How to complete this task: Lines from the line with "Downloading text from" to the line with "#1252 is merged)" in the entries below, and only those, must be output exactly, with both ends included.

##### Given information #####

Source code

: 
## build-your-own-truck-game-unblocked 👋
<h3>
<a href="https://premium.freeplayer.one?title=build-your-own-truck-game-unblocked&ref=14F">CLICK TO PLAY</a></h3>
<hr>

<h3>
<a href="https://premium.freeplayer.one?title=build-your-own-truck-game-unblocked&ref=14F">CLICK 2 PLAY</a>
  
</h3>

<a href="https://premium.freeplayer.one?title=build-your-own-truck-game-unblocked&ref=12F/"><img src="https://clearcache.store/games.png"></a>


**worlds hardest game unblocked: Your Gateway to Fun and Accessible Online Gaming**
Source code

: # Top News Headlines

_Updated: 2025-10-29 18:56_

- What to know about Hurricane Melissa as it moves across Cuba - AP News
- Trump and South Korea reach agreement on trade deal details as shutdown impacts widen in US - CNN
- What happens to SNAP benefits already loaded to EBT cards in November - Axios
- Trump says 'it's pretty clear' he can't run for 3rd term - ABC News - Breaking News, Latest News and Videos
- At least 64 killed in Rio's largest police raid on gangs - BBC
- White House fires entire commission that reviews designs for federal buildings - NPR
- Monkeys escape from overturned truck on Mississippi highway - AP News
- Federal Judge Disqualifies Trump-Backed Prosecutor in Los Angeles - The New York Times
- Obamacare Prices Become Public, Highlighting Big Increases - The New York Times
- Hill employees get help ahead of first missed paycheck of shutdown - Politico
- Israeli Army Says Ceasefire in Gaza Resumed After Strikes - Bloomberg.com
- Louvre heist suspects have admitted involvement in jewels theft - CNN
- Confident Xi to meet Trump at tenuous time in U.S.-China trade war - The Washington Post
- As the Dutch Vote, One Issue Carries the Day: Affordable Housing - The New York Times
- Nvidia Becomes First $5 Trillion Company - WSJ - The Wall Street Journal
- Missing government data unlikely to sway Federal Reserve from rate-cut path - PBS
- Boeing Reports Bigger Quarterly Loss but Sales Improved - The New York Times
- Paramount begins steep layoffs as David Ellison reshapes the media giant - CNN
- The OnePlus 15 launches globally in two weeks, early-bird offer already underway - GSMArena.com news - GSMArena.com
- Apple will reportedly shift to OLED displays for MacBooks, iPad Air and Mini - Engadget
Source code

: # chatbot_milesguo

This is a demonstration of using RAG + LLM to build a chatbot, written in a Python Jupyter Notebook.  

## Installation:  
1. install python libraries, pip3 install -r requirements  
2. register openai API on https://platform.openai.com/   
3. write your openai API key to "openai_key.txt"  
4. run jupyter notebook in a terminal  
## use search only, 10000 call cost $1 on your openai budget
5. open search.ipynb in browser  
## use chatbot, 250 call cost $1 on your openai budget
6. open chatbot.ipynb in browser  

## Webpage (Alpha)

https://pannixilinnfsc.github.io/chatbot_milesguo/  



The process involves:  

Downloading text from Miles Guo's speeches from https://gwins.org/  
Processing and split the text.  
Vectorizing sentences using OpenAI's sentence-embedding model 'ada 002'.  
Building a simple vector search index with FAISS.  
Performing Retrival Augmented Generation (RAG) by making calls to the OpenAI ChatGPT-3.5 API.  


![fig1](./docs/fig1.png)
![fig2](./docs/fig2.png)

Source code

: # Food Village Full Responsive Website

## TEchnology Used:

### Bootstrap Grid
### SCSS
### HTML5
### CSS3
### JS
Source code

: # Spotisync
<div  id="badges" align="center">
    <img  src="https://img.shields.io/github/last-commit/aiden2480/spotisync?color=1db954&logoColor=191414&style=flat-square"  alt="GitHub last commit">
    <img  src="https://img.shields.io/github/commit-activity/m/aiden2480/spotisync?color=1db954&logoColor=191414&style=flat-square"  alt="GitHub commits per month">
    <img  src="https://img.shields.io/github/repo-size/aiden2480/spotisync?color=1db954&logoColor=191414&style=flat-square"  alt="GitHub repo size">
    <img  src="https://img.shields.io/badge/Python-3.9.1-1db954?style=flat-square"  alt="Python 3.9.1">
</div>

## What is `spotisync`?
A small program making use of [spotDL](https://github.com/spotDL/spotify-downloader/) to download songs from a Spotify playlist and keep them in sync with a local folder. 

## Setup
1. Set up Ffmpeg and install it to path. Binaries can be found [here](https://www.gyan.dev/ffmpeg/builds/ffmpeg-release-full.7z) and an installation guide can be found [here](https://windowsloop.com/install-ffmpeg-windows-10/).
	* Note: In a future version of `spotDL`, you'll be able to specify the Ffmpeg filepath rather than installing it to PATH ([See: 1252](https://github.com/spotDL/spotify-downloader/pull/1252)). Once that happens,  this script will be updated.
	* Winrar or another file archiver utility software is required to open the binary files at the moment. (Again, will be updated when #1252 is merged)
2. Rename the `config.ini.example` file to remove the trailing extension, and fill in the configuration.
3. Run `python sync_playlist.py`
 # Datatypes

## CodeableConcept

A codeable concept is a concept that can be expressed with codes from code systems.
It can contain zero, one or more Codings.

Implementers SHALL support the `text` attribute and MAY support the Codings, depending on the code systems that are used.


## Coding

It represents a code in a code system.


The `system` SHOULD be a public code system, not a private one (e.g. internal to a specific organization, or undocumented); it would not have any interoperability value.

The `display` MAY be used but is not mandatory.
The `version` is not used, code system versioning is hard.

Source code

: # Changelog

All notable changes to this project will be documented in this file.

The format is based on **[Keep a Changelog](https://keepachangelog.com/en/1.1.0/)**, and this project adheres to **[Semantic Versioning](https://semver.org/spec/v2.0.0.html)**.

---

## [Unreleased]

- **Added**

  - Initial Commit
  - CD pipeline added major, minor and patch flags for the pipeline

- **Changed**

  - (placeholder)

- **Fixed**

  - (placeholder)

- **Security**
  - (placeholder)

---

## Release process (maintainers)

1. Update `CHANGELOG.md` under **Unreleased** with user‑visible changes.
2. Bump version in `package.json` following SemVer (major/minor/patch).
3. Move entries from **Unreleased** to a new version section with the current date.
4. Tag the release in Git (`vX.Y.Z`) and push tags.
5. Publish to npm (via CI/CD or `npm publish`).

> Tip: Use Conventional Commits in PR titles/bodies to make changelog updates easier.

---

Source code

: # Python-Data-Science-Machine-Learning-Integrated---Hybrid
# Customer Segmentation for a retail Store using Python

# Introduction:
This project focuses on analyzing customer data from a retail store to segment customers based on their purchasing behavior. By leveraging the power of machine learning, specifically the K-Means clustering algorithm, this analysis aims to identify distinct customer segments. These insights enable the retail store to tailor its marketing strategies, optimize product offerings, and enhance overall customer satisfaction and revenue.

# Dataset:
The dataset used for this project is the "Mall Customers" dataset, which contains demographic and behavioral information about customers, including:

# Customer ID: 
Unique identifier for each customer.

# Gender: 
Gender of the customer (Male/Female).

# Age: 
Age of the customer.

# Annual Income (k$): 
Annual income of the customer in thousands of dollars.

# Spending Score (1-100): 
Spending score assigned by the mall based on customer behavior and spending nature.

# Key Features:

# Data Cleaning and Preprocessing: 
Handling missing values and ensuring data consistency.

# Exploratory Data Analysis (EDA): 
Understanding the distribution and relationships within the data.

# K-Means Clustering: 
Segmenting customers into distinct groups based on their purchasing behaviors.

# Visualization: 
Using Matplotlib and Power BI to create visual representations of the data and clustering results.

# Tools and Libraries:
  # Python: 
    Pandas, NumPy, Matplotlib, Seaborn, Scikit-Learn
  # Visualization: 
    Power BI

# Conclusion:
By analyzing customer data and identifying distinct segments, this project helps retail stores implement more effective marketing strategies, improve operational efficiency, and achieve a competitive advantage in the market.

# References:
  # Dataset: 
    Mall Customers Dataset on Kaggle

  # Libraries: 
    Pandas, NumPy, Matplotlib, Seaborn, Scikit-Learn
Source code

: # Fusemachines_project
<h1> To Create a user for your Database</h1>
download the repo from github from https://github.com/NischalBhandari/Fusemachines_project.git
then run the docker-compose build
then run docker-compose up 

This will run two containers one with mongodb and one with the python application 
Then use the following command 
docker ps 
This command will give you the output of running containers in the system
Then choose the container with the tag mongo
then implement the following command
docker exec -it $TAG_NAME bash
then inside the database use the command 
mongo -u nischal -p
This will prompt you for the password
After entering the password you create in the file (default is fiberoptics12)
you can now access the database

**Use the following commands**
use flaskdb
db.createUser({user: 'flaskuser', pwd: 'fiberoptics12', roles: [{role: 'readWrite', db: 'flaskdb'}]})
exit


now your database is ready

#####
##### Given information #####

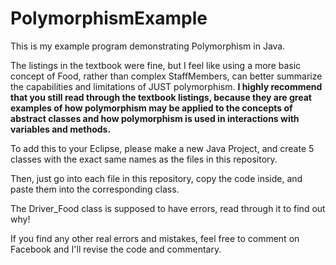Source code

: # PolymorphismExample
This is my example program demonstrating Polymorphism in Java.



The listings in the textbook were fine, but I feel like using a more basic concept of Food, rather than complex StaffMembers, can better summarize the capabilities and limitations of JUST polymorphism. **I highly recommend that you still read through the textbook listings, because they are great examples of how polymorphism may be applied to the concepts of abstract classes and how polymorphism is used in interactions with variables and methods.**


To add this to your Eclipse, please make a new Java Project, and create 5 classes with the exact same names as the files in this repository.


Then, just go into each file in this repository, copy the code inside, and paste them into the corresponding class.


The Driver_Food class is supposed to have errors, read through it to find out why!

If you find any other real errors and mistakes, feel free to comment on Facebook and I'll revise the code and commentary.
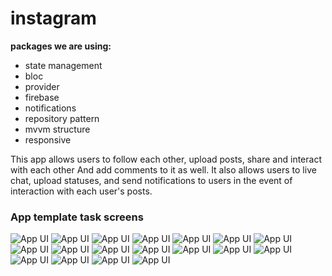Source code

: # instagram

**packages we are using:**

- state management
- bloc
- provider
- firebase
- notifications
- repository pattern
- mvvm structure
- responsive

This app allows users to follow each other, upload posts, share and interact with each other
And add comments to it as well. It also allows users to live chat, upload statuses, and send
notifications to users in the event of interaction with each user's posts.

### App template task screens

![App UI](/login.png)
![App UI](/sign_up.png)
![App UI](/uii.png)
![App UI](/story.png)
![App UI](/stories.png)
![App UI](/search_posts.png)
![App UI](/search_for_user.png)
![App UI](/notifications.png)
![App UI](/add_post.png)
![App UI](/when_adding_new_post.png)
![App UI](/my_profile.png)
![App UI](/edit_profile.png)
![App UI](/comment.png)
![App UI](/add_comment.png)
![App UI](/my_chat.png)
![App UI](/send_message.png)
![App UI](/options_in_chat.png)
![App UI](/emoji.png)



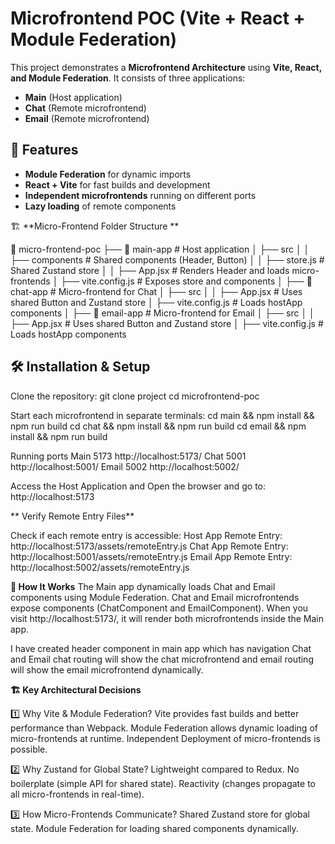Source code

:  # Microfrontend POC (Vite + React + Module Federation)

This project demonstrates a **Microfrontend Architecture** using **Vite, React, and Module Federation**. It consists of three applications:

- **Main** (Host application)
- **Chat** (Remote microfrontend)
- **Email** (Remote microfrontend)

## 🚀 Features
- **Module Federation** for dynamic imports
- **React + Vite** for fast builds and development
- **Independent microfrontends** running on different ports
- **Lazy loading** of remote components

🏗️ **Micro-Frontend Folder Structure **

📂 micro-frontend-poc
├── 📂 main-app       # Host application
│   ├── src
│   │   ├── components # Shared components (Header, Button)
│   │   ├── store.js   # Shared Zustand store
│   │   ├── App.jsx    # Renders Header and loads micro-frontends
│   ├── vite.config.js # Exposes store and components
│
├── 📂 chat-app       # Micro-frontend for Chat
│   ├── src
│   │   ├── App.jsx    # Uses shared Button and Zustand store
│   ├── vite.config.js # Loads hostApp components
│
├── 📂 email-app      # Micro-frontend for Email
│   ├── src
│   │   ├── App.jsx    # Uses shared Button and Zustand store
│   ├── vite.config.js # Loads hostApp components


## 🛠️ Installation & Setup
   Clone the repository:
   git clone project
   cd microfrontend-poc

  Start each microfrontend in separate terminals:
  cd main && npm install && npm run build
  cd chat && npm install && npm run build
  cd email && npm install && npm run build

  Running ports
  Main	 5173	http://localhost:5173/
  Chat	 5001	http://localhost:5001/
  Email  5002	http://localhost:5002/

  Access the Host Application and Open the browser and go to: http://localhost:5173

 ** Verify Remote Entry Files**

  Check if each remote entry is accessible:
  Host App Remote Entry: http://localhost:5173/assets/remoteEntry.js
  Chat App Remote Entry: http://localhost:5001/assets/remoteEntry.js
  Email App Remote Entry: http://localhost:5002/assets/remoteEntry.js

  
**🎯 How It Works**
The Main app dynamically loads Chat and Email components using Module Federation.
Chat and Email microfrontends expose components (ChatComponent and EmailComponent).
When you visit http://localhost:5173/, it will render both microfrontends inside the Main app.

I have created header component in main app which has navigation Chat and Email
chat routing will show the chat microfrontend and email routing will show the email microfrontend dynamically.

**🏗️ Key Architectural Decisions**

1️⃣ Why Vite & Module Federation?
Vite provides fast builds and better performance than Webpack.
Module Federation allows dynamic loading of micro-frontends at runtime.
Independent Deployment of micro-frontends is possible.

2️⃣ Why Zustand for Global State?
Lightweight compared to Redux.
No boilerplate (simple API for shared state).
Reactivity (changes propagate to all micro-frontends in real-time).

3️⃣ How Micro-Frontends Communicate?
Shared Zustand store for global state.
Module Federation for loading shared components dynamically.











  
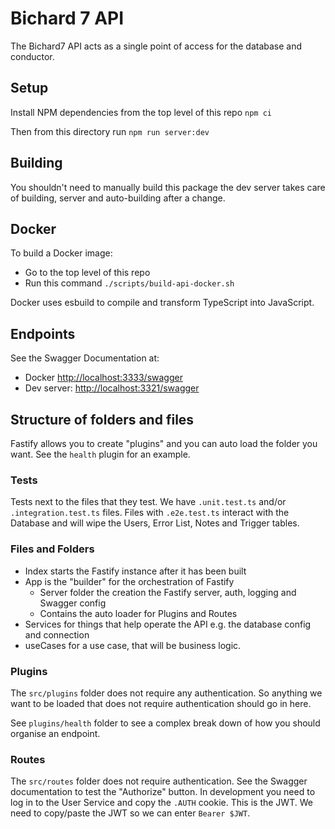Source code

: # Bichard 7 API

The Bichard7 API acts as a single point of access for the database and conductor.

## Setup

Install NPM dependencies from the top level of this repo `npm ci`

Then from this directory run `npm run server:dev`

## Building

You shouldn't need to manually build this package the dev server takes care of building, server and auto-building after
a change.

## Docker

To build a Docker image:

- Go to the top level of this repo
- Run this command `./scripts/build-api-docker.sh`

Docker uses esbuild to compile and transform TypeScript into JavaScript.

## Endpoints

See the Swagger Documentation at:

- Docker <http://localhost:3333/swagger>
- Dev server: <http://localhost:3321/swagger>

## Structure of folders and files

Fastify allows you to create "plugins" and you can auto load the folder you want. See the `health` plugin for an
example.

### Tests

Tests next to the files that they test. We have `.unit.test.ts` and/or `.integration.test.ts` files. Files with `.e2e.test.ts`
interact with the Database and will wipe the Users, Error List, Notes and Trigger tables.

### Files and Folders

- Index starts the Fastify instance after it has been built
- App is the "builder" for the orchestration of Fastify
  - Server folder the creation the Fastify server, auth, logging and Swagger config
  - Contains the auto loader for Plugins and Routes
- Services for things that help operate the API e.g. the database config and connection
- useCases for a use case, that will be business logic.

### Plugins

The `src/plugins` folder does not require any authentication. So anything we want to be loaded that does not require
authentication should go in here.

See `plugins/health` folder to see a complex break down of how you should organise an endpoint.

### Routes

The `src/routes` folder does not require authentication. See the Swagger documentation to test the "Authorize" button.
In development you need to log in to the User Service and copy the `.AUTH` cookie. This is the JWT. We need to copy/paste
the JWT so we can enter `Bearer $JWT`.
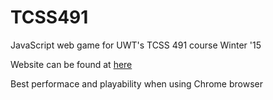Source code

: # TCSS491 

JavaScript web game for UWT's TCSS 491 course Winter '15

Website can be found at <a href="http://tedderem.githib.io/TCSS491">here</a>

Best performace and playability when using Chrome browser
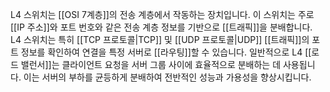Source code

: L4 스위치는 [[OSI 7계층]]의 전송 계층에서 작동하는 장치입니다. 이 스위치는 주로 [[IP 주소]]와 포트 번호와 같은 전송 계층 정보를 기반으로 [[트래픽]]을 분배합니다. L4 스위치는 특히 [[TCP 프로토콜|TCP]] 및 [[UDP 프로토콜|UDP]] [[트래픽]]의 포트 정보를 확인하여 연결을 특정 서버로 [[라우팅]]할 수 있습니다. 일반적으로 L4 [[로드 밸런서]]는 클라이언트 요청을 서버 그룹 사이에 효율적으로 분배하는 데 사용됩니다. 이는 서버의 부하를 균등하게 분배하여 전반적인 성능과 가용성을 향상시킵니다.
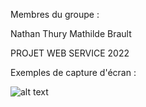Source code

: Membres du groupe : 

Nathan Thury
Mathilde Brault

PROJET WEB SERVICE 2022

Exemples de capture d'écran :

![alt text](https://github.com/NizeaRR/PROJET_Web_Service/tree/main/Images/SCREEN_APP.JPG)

#####
##### Given information #####

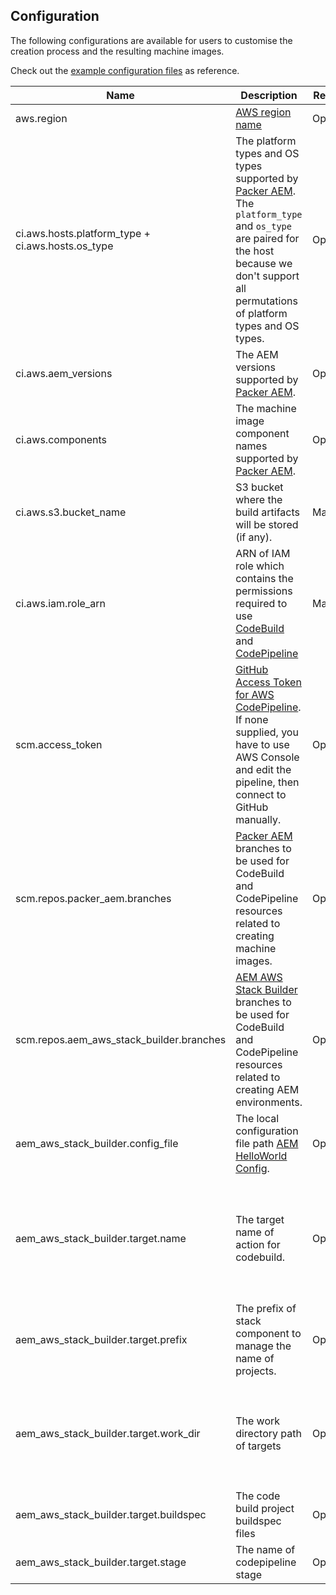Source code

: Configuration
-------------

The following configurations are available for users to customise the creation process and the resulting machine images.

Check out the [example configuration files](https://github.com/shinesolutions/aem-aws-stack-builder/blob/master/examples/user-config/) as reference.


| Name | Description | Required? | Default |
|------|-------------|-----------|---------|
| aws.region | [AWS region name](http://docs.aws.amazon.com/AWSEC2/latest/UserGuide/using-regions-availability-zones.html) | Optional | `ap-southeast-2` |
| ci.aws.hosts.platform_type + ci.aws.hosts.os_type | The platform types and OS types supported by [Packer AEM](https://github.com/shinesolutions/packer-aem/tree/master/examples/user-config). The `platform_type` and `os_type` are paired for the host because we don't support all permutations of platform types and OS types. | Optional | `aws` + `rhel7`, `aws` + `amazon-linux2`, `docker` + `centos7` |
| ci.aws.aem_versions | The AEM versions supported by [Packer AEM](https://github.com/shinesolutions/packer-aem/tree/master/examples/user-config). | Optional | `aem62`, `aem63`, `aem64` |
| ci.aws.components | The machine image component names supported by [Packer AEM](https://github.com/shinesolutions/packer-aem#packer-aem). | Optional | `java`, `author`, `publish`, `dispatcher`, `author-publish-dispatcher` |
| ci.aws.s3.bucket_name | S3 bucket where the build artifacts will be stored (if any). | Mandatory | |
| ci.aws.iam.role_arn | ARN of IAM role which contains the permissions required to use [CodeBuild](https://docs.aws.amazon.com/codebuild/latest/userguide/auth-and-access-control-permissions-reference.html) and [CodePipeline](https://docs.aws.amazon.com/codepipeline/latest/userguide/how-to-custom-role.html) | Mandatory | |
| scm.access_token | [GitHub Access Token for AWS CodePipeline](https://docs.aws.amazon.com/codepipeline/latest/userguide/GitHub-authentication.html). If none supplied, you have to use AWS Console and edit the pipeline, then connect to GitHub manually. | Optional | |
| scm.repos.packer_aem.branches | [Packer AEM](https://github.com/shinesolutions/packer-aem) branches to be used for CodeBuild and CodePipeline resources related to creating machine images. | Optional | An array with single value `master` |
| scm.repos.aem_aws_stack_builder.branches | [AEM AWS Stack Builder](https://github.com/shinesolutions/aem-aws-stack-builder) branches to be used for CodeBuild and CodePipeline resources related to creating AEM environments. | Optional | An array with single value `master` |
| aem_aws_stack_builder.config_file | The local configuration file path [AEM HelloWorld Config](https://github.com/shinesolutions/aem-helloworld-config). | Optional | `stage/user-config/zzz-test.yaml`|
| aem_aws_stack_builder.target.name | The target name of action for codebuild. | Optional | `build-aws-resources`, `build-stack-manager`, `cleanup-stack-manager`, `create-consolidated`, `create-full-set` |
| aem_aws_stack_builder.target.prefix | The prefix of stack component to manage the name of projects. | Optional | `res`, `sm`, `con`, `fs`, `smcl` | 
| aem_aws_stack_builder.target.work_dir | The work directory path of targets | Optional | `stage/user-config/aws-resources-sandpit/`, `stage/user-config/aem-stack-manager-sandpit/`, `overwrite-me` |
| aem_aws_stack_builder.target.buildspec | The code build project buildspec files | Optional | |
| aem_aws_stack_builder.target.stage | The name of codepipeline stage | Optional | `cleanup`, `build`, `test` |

#####

Answer box:
Downloading text from Miles Guo's speeches from https://gwins.org/  
Processing and split the text.  
Vectorizing sentences using OpenAI's sentence-embedding model 'ada 002'.  
Building a simple vector search index with FAISS.  
Performing Retrival Augmented Generation (RAG) by making calls to the OpenAI ChatGPT-3.5 API.  


![fig1](./docs/fig1.png)
![fig2](./docs/fig2.png)

Source code

: # Food Village Full Responsive Website

## TEchnology Used:

### Bootstrap Grid
### SCSS
### HTML5
### CSS3
### JS
Source code

: # Spotisync
<div  id="badges" align="center">
    <img  src="https://img.shields.io/github/last-commit/aiden2480/spotisync?color=1db954&logoColor=191414&style=flat-square"  alt="GitHub last commit">
    <img  src="https://img.shields.io/github/commit-activity/m/aiden2480/spotisync?color=1db954&logoColor=191414&style=flat-square"  alt="GitHub commits per month">
    <img  src="https://img.shields.io/github/repo-size/aiden2480/spotisync?color=1db954&logoColor=191414&style=flat-square"  alt="GitHub repo size">
    <img  src="https://img.shields.io/badge/Python-3.9.1-1db954?style=flat-square"  alt="Python 3.9.1">
</div>

## What is `spotisync`?
A small program making use of [spotDL](https://github.com/spotDL/spotify-downloader/) to download songs from a Spotify playlist and keep them in sync with a local folder. 

## Setup
1. Set up Ffmpeg and install it to path. Binaries can be found [here](https://www.gyan.dev/ffmpeg/builds/ffmpeg-release-full.7z) and an installation guide can be found [here](https://windowsloop.com/install-ffmpeg-windows-10/).
	* Note: In a future version of `spotDL`, you'll be able to specify the Ffmpeg filepath rather than installing it to PATH ([See: 1252](https://github.com/spotDL/spotify-downloader/pull/1252)). Once that happens,  this script will be updated.
	* Winrar or another file archiver utility software is required to open the binary files at the moment. (Again, will be updated when #1252 is merged)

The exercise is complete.